● Information supplied
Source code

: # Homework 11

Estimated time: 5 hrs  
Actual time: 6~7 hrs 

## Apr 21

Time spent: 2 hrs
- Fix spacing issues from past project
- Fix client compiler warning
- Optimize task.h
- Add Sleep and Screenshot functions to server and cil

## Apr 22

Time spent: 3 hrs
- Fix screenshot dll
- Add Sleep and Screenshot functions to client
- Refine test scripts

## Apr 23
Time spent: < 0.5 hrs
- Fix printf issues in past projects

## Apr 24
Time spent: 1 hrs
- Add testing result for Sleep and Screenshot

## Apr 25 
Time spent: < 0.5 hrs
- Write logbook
==
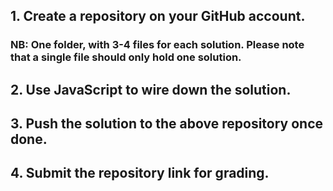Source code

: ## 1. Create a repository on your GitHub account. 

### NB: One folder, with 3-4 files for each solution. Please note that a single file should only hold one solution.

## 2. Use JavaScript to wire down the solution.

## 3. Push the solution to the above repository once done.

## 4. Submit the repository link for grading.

● Work request
From the records above, retype only the lines starting at the line that contains "your GitHub account." and ending at the line that contains "## 4. Submit the repository link for grading.", both included.

● Reply
: ## 1. Create a repository on your GitHub account. 

### NB: One folder, with 3-4 files for each solution. Please note that a single file should only hold one solution.

## 2. Use JavaScript to wire down the solution.

## 3. Push the solution to the above repository once done.

## 4. Submit the repository link for grading.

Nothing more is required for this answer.